Being Green: The Life of Tom

Monday, March 07, 2016

Written by Nick Krewen

Tom Green has been many things over the years: talk show host, prankster, actor and comedian … but brewmaster?
True enough, through a partnership with close-to-Ottawa Beau’s Brewery, Mr. Green has had his own milk stout out on the market for the past three years – called, ironically enough, The Tom Green Beer!
According to the 44-year-old Green, it’s the best beer ever.
“The beer is delicious,” says Green over the phone from a recent stopover at his Ottawa home. “It has a really amazing flavour to it. They use a milk stout because it’s lactose sugar. When you brew beer with sugar, you usually don’t have any of that flavour or sweetness left in the beer. With lactose sugar, the sugars don’t break down the same way, so it leaves this coffee sweetness to it that’s very, very tasty.”
Why a milk stout?  Green says the origins came in tribute to his earlier days “when I used to squirt milk bags all over my guests on my TV show. They (Beau’s) suggested it.”
Ah yes, The Tom Green Show. It first appeared on basic cable locally on Rogers in Ottawa, and Green’s propensity for staging pranks – sometimes at the expense of his parents – brought him national notoriety.
Some of the more shocking, extreme and bizarre stunts involved roadkill and sucking on a cow’s udder – and eventually helped pave the way to his own internationally popular MTV show called … The New Tom Green Show.
That notoriety also made Hollywood sit up and take notice, offering him a chance to write and star in his own Razzie Award-winning comedy Freddy Got Fingered and roles in the comedies Road Trip and Stealing Harvard, as well as a cameo performance on the hit blockbuster Charlie’s Angels, starring his future wife, Drew Barrymore. (They’ve since divorced.)
Nowadays, however, Green has left the video pranks behind.
“Am I going out on the street and shooting pranks on video anymore?” he asks. “No, I’m not.

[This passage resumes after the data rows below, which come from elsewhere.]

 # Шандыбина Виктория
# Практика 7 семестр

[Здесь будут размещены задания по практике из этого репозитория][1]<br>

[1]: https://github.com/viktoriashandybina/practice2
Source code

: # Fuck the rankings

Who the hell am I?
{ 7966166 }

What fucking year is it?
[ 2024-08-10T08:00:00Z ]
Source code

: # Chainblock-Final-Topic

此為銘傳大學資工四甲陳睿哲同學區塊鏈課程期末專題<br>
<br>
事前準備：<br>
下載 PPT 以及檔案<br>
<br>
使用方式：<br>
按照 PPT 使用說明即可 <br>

It’s not like I’m trying to get away from it. I did it for 20 years, and now we’re in a world where everybody has a video camera in their cellphone, and an editing system in their laptop computer or their phone.
“There are millions of people doing it on YouTube. And I’ve always tried to be somebody who stands out from what everyone else is doing. Stand-up is the place right now where I’m able to do that best. There are so many people doing pranks now I feel like I’d just be following the herd if I kept doing them.”

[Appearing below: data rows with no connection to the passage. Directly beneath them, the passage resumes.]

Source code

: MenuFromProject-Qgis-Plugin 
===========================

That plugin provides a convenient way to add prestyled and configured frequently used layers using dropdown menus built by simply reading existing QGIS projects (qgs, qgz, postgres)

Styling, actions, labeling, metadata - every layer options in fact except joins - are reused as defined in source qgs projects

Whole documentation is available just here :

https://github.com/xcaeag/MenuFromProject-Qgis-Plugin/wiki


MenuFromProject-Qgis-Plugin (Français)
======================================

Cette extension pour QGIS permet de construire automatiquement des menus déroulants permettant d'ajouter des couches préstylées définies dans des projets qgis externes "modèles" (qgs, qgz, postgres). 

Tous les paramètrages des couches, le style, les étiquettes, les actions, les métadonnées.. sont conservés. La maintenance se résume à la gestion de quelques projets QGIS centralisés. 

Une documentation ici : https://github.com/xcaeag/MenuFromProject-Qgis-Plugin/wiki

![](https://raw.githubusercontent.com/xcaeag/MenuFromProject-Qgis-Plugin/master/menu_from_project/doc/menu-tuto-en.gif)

Green has also turned to the Net for some of his more recent successes: from 2006-2011, he hosted Tom Green’s House Tonight in Los Angeles – literally from his living room – and later a weekly talk show called Tom Green Live On AXS TV.

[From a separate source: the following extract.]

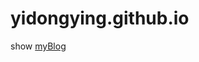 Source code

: # yidongying.github.io
show
<a href='https://yidongying.github.io/yidongying.github.io/index.html'>myBlog</a>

Currently, you can find more stuff on the TomGreen.com website, which includes several videos and his podcast of the Tom Green Radio Show.
As much as some observers may think of his current stand-up comedy tour as a new platform of expression for Green, it’s actually a return to his roots.
“I was doing stand-up long before I was doing that other stuff,” he admits. “I was at Yuk Yuk’s here in Ottawa as a teenager. And a lot of the roots of The Tom Green Show were based in stand-up. I modelled the show after (Late Night with) David Letterman in a lot of ways.
“I was always into outrageous comedy, so I’m trying to incorporate my sensibilities into my stand-up show. I’m standing at a microphone. I don’t use props. I’m telling jokes. I’m telling stories. I’m throwing myself into the world of social commentary, talking about how we’re living in 2016 and all the absurdities and things I find ridiculous.
“Hopefully, people will leave thinking about the world differently than when they walked in.”
“I want my stand-up show to be the most outrageous and ridiculous night of comedy that you’ve ever been to.”
He then makes an interesting point: with the current fragmentation of TV audiences and the fact that US news outlets are worried about ratings to the point where they lobby softball questions at potential presidential candidates, Green has no such worries of being censored on the stage.

“Stand-up comedy is one of the last podiums where you can speak your mind and not fear getting cancelled,” he explains. “I have no boss, no executive producer, and no network head telling me what I have to say in order not to offend anyone.”